Diamonds may be a girl's best friend, but in some cases those jewels may end up more like a frenemy.
Dozens of consumers have complained to the Consumer Finance Protection Bureau about harassing phone calls from Kay Jewelers demanding payment, while others have complained about incorrect credit report information and fraudulent charges related to Kay purchases.
Signet Jewelers (SIG), the parent company of Kay and rival chain Zales, may be courting regulatory scrutiny over its debt-collection techniques related to its in-store financing for jewelry sales, according to a report in Grant's Interest Rate Observer.
The focus on Signet's in-store financing comes amid accusations that some Kay workers swapped out the diamonds in the company's engagement rings with cheap imitations. Signet's shares have lost 15 percent of their value since the complaints came to light through Thursday, with the stock taking another dive on Friday. Signet is vulnerable to what investor Marc Cohodes told Grant's is "a Lumber Liquidator's scenario," referring to that company's sharp stock selloff after CBS' "60 Minutes" reported the chain was selling laminate flooring with toxic levels of formaldehyde.
"Any news show can send in hidden cameras and then the stock gets cut in half," Cohodes, who is short-selling Signet's stock, told Grant's. "Who is to say that ABC or '60 Minutes' doesn't walk into one of these stores with a hidden camera and gets the diamond appraised, and the clerk hands it back not as the A-grade stone that the customer actually bought, but as Moissanite or as a D-grade diamond instead?"
In a statement emailed to CBS MoneyWatch, Signet said it "has in place vigorous product quality procedures that are consistently monitored." It said that most complaints relate to repairs taking longer than expected or shipping delays.
Signet added, "We strongly object to recent allegations on social media, republished and grossly amplified, that our team members systematically mishandle customers' jewelry repairs or engage in 'diamond swapping.'" It added, "Signet is an industry leader and is an accredited member of the Better Business Bureau with an A+ rating."

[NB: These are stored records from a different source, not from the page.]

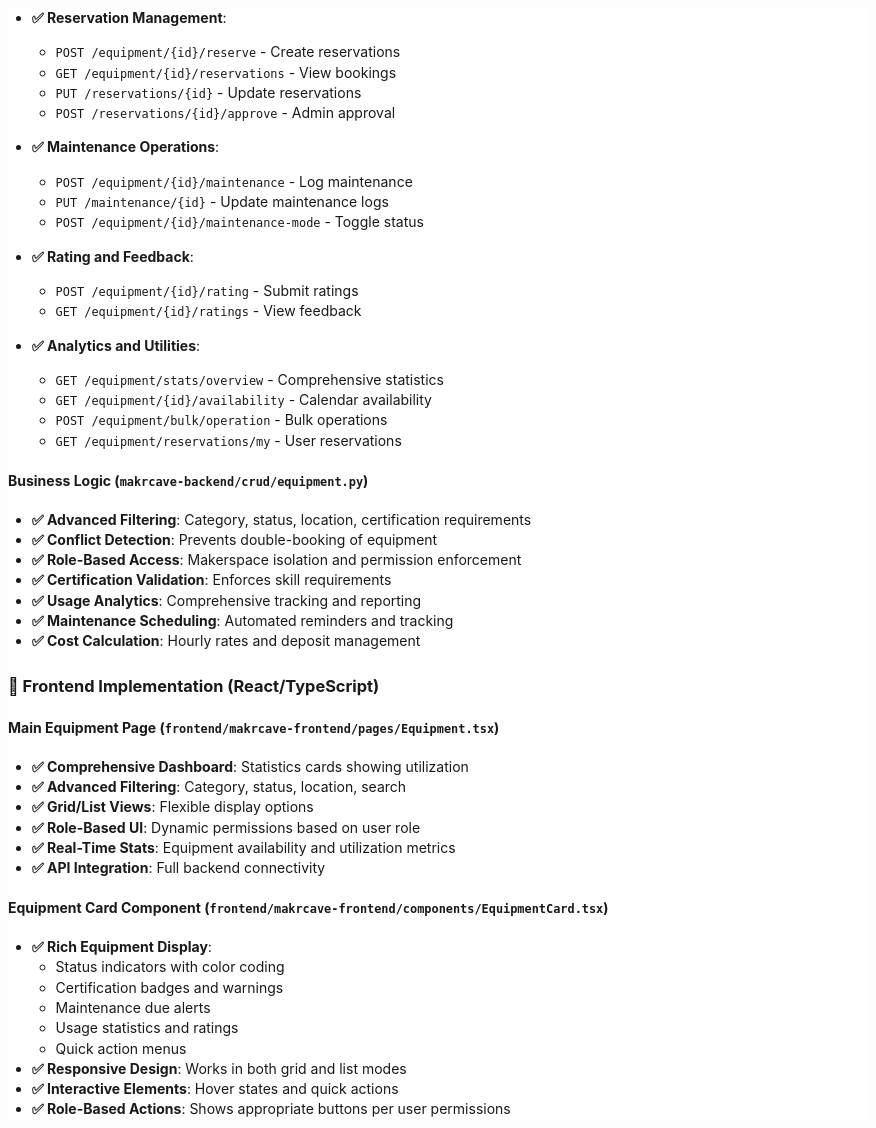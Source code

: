 - **✅ Reservation Management**:
  - `POST /equipment/{id}/reserve` - Create reservations
  - `GET /equipment/{id}/reservations` - View bookings
  - `PUT /reservations/{id}` - Update reservations
  - `POST /reservations/{id}/approve` - Admin approval

- **✅ Maintenance Operations**:
  - `POST /equipment/{id}/maintenance` - Log maintenance
  - `PUT /maintenance/{id}` - Update maintenance logs
  - `POST /equipment/{id}/maintenance-mode` - Toggle status

- **✅ Rating and Feedback**:
  - `POST /equipment/{id}/rating` - Submit ratings
  - `GET /equipment/{id}/ratings` - View feedback

- **✅ Analytics and Utilities**:
  - `GET /equipment/stats/overview` - Comprehensive statistics
  - `GET /equipment/{id}/availability` - Calendar availability
  - `POST /equipment/bulk/operation` - Bulk operations
  - `GET /equipment/reservations/my` - User reservations

#### **Business Logic** (`makrcave-backend/crud/equipment.py`)
- **✅ Advanced Filtering**: Category, status, location, certification requirements
- **✅ Conflict Detection**: Prevents double-booking of equipment
- **✅ Role-Based Access**: Makerspace isolation and permission enforcement
- **✅ Certification Validation**: Enforces skill requirements
- **✅ Usage Analytics**: Comprehensive tracking and reporting
- **✅ Maintenance Scheduling**: Automated reminders and tracking
- **✅ Cost Calculation**: Hourly rates and deposit management

### 🎨 Frontend Implementation (React/TypeScript)

#### **Main Equipment Page** (`frontend/makrcave-frontend/pages/Equipment.tsx`)
- **✅ Comprehensive Dashboard**: Statistics cards showing utilization
- **✅ Advanced Filtering**: Category, status, location, search
- **✅ Grid/List Views**: Flexible display options
- **✅ Role-Based UI**: Dynamic permissions based on user role
- **✅ Real-Time Stats**: Equipment availability and utilization metrics
- **✅ API Integration**: Full backend connectivity

#### **Equipment Card Component** (`frontend/makrcave-frontend/components/EquipmentCard.tsx`)
- **✅ Rich Equipment Display**: 
  - Status indicators with color coding
  - Certification badges and warnings
  - Maintenance due alerts
  - Usage statistics and ratings
  - Quick action menus
- **✅ Responsive Design**: Works in both grid and list modes
- **✅ Interactive Elements**: Hover states and quick actions
- **✅ Role-Based Actions**: Shows appropriate buttons per user permissions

Given the CFPB has been scrutinizing debt-collection techniques, which means Signet could attract regulatory attention for its practices, Height Securities analyst Edwin Groshans told Grant's. More than 3,000 personal bankruptcy filings listed Signet or one of its brands as a creditor in the second quarter, according to Grant's. That's up from 1,900 citations as a creditor in bankruptcies in the first quarter of 2015.
Complaints at the CFPB include allegations of aggressive phone tactics, such as one customer who said he had been called 20 times in one day alone from a debt collector for Kay. Other complaints claim similar tactics, with debt collectors calling multiple times per day from different numbers, including private numbers. Others claim debt collectors called relatives or their employers.
The company has a lot at stake in keeping its in-house financing operations running smoothly. In its annual report, Signet said customer financing is "an important element" in its bridal business, and said its customer finance program delivered $252.5 million in income in its last fiscal year. More than 60 percent of sales are tied to its financing program. The average credit score for its in-store financing customers is 662, considered "fair," but not sterling.
Diamonds may be forever, but some customers may be regretting the longevity of their financing deals.